EXTRACTED DATA:
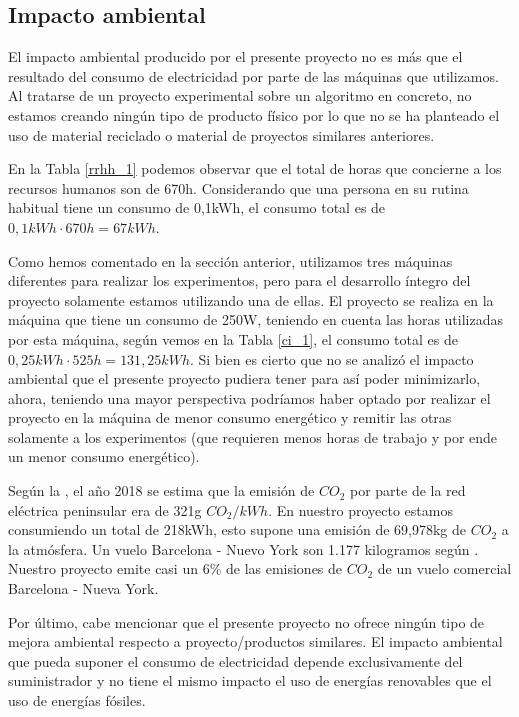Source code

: \documentclass[titlepage,12pt]{report}
\begin{document}
\subsection{Impacto ambiental}

El impacto ambiental producido por el presente proyecto no es más que el resultado del consumo de electricidad por parte de las máquinas que utilizamos. Al tratarse de un proyecto experimental sobre un algoritmo en concreto, no estamos creando ningún tipo de producto físico por lo que no se ha planteado el uso de material reciclado o material de proyectos similares anteriores.

En la Tabla \ref{rrhh_1} podemos observar que el total de horas que concierne a los recursos humanos son de 670h. Considerando que una persona en su rutina habitual tiene un consumo de 0,1kWh, el consumo total es de $0,1kWh \cdot 670h = 67kWh$.

Como hemos comentado en la sección anterior, utilizamos tres máquinas diferentes para realizar los experimentos, pero para el desarrollo íntegro del proyecto solamente estamos utilizando una de ellas. El proyecto se realiza en la máquina que tiene un consumo de 250W, teniendo en cuenta las horas utilizadas por esta máquina, según vemos en la Tabla \ref{ci_1}, el consumo total es de $0,25kWh \cdot 525h = 131,25kWh$. Si bien es cierto que no se analizó el impacto ambiental que el presente proyecto pudiera tener para así poder minimizarlo, ahora, teniendo una mayor perspectiva podríamos haber optado por realizar el proyecto en la máquina de menor consumo energético y remitir las otras solamente a los experimentos (que requieren menos horas de trabajo y por ende un menor consumo energético).

Según la \citep{gene}, el año 2018 se estima que la emisión de $CO_{2}$ por parte de la red eléctrica peninsular era de 321g $CO_{2}/kWh$. En nuestro proyecto estamos consumiendo un total de 218kWh, esto supone una emisión de 69,978kg de $CO_{2}$ a la atmósfera. Un vuelo Barcelona -  Nuevo York son 1.177 kilogramos según \citep{hostel}. Nuestro proyecto emite casi un 6\% de las emisiones de $CO_{2}$ de un vuelo comercial Barcelona - Nueva York.

Por último, cabe mencionar que el presente proyecto no ofrece ningún tipo de mejora ambiental respecto a proyecto/productos similares. El impacto ambiental que pueda suponer el consumo de electricidad depende exclusivamente del suministrador y no tiene el mismo impacto el uso de energías renovables que el uso de energías fósiles.
\end{document}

HOW TO COMPLETE THIS TASK: Reproduce all lines above exactly. Leave the images out.

WRITTEN REPLY:
Source code

: \documentclass[titlepage,12pt]{report}
\begin{document}
\subsection{Impacto ambiental}

El impacto ambiental producido por el presente proyecto no es más que el resultado del consumo de electricidad por parte de las máquinas que utilizamos. Al tratarse de un proyecto experimental sobre un algoritmo en concreto, no estamos creando ningún tipo de producto físico por lo que no se ha planteado el uso de material reciclado o material de proyectos similares anteriores.

En la Tabla \ref{rrhh_1} podemos observar que el total de horas que concierne a los recursos humanos son de 670h. Considerando que una persona en su rutina habitual tiene un consumo de 0,1kWh, el consumo total es de $0,1kWh \cdot 670h = 67kWh$.

Como hemos comentado en la sección anterior, utilizamos tres máquinas diferentes para realizar los experimentos, pero para el desarrollo íntegro del proyecto solamente estamos utilizando una de ellas. El proyecto se realiza en la máquina que tiene un consumo de 250W, teniendo en cuenta las horas utilizadas por esta máquina, según vemos en la Tabla \ref{ci_1}, el consumo total es de $0,25kWh \cdot 525h = 131,25kWh$. Si bien es cierto que no se analizó el impacto ambiental que el presente proyecto pudiera tener para así poder minimizarlo, ahora, teniendo una mayor perspectiva podríamos haber optado por realizar el proyecto en la máquina de menor consumo energético y remitir las otras solamente a los experimentos (que requieren menos horas de trabajo y por ende un menor consumo energético).

Según la \citep{gene}, el año 2018 se estima que la emisión de $CO_{2}$ por parte de la red eléctrica peninsular era de 321g $CO_{2}/kWh$. En nuestro proyecto estamos consumiendo un total de 218kWh, esto supone una emisión de 69,978kg de $CO_{2}$ a la atmósfera. Un vuelo Barcelona -  Nuevo York son 1.177 kilogramos según \citep{hostel}. Nuestro proyecto emite casi un 6\% de las emisiones de $CO_{2}$ de un vuelo comercial Barcelona - Nueva York.

Por último, cabe mencionar que el presente proyecto no ofrece ningún tipo de mejora ambiental respecto a proyecto/productos similares. El impacto ambiental que pueda suponer el consumo de electricidad depende exclusivamente del suministrador y no tiene el mismo impacto el uso de energías renovables que el uso de energías fósiles.
\end{document}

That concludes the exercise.